* **Data section**:

<<<<

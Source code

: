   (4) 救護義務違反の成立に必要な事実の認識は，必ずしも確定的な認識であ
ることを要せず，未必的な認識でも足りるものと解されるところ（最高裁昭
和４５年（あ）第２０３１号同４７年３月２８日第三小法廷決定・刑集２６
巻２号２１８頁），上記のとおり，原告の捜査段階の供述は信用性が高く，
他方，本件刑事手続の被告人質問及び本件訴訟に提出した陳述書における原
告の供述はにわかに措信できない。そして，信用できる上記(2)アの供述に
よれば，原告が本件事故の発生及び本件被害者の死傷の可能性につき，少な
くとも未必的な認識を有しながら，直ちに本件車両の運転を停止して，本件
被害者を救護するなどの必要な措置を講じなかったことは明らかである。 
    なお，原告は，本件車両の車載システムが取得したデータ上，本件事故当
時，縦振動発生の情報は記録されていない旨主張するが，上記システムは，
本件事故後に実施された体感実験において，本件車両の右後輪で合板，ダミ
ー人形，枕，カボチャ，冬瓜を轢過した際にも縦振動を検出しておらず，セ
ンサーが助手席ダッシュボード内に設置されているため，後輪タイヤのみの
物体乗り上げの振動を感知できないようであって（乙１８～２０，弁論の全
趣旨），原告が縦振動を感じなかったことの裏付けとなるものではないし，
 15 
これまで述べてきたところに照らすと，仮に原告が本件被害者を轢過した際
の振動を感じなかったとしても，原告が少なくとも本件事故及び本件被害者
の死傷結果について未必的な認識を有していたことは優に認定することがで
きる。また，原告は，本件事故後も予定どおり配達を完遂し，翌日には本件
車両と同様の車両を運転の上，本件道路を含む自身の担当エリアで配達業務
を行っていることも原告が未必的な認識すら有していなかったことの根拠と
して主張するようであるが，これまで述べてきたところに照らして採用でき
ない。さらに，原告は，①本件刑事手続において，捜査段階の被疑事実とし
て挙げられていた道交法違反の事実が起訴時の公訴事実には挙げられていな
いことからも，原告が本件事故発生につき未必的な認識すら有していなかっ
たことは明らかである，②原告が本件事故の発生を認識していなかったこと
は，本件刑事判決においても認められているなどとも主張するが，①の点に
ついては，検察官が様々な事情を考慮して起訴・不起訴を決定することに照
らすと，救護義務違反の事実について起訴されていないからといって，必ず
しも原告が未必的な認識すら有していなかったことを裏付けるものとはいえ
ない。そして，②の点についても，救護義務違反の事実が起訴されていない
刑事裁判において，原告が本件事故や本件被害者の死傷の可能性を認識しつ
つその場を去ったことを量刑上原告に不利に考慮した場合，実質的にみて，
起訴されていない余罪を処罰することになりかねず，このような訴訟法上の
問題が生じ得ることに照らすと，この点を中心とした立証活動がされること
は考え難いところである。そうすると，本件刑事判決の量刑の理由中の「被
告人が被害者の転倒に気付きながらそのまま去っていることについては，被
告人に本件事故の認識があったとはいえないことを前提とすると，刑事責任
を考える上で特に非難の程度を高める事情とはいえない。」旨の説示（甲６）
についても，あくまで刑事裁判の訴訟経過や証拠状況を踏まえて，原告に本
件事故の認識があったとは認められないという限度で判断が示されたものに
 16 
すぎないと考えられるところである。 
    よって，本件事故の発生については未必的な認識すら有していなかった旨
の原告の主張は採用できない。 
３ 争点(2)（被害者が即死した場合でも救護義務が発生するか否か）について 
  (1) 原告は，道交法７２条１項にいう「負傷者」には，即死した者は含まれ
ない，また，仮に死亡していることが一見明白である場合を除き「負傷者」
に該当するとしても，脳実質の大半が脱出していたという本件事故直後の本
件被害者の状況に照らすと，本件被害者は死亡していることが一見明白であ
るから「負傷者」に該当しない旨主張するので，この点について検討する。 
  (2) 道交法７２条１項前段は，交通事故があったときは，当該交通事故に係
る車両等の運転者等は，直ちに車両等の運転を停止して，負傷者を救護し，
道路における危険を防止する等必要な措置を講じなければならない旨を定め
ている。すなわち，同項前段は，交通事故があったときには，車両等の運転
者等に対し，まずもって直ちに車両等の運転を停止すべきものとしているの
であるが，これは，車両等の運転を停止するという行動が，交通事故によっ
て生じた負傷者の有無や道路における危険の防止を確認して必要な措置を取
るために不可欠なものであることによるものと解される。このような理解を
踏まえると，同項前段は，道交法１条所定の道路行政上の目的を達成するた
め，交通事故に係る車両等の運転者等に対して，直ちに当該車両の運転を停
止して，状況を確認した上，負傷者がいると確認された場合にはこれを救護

>>>>

Transcribe the entries above word for word, from the first line through the line containing "踏まえると，同項前段は，道交法１条所定の道路行政上の目的を達成するた", and nothing else.

* **Answer below**:
Source code

:   (4) 救護義務違反の成立に必要な事実の認識は，必ずしも確定的な認識であ
ることを要せず，未必的な認識でも足りるものと解されるところ（最高裁昭
和４５年（あ）第２０３１号同４７年３月２８日第三小法廷決定・刑集２６
巻２号２１８頁），上記のとおり，原告の捜査段階の供述は信用性が高く，
他方，本件刑事手続の被告人質問及び本件訴訟に提出した陳述書における原
告の供述はにわかに措信できない。そして，信用できる上記(2)アの供述に
よれば，原告が本件事故の発生及び本件被害者の死傷の可能性につき，少な
くとも未必的な認識を有しながら，直ちに本件車両の運転を停止して，本件
被害者を救護するなどの必要な措置を講じなかったことは明らかである。 
    なお，原告は，本件車両の車載システムが取得したデータ上，本件事故当
時，縦振動発生の情報は記録されていない旨主張するが，上記システムは，
本件事故後に実施された体感実験において，本件車両の右後輪で合板，ダミ
ー人形，枕，カボチャ，冬瓜を轢過した際にも縦振動を検出しておらず，セ
ンサーが助手席ダッシュボード内に設置されているため，後輪タイヤのみの
物体乗り上げの振動を感知できないようであって（乙１８～２０，弁論の全
趣旨），原告が縦振動を感じなかったことの裏付けとなるものではないし，
 15 
これまで述べてきたところに照らすと，仮に原告が本件被害者を轢過した際
の振動を感じなかったとしても，原告が少なくとも本件事故及び本件被害者
の死傷結果について未必的な認識を有していたことは優に認定することがで
きる。また，原告は，本件事故後も予定どおり配達を完遂し，翌日には本件
車両と同様の車両を運転の上，本件道路を含む自身の担当エリアで配達業務
を行っていることも原告が未必的な認識すら有していなかったことの根拠と
して主張するようであるが，これまで述べてきたところに照らして採用でき
ない。さらに，原告は，①本件刑事手続において，捜査段階の被疑事実とし
て挙げられていた道交法違反の事実が起訴時の公訴事実には挙げられていな
いことからも，原告が本件事故発生につき未必的な認識すら有していなかっ
たことは明らかである，②原告が本件事故の発生を認識していなかったこと
は，本件刑事判決においても認められているなどとも主張するが，①の点に
ついては，検察官が様々な事情を考慮して起訴・不起訴を決定することに照
らすと，救護義務違反の事実について起訴されていないからといって，必ず
しも原告が未必的な認識すら有していなかったことを裏付けるものとはいえ
ない。そして，②の点についても，救護義務違反の事実が起訴されていない
刑事裁判において，原告が本件事故や本件被害者の死傷の可能性を認識しつ
つその場を去ったことを量刑上原告に不利に考慮した場合，実質的にみて，
起訴されていない余罪を処罰することになりかねず，このような訴訟法上の
問題が生じ得ることに照らすと，この点を中心とした立証活動がされること
は考え難いところである。そうすると，本件刑事判決の量刑の理由中の「被
告人が被害者の転倒に気付きながらそのまま去っていることについては，被
告人に本件事故の認識があったとはいえないことを前提とすると，刑事責任
を考える上で特に非難の程度を高める事情とはいえない。」旨の説示（甲６）
についても，あくまで刑事裁判の訴訟経過や証拠状況を踏まえて，原告に本
件事故の認識があったとは認められないという限度で判断が示されたものに
 16 
すぎないと考えられるところである。 
    よって，本件事故の発生については未必的な認識すら有していなかった旨
の原告の主張は採用できない。 
３ 争点(2)（被害者が即死した場合でも救護義務が発生するか否か）について 
  (1) 原告は，道交法７２条１項にいう「負傷者」には，即死した者は含まれ
ない，また，仮に死亡していることが一見明白である場合を除き「負傷者」
に該当するとしても，脳実質の大半が脱出していたという本件事故直後の本
件被害者の状況に照らすと，本件被害者は死亡していることが一見明白であ
るから「負傷者」に該当しない旨主張するので，この点について検討する。 
  (2) 道交法７２条１項前段は，交通事故があったときは，当該交通事故に係
る車両等の運転者等は，直ちに車両等の運転を停止して，負傷者を救護し，
道路における危険を防止する等必要な措置を講じなければならない旨を定め
ている。すなわち，同項前段は，交通事故があったときには，車両等の運転
者等に対し，まずもって直ちに車両等の運転を停止すべきものとしているの
であるが，これは，車両等の運転を停止するという行動が，交通事故によっ
て生じた負傷者の有無や道路における危険の防止を確認して必要な措置を取
るために不可欠なものであることによるものと解される。このような理解を
踏まえると，同項前段は，道交法１条所定の道路行政上の目的を達成するた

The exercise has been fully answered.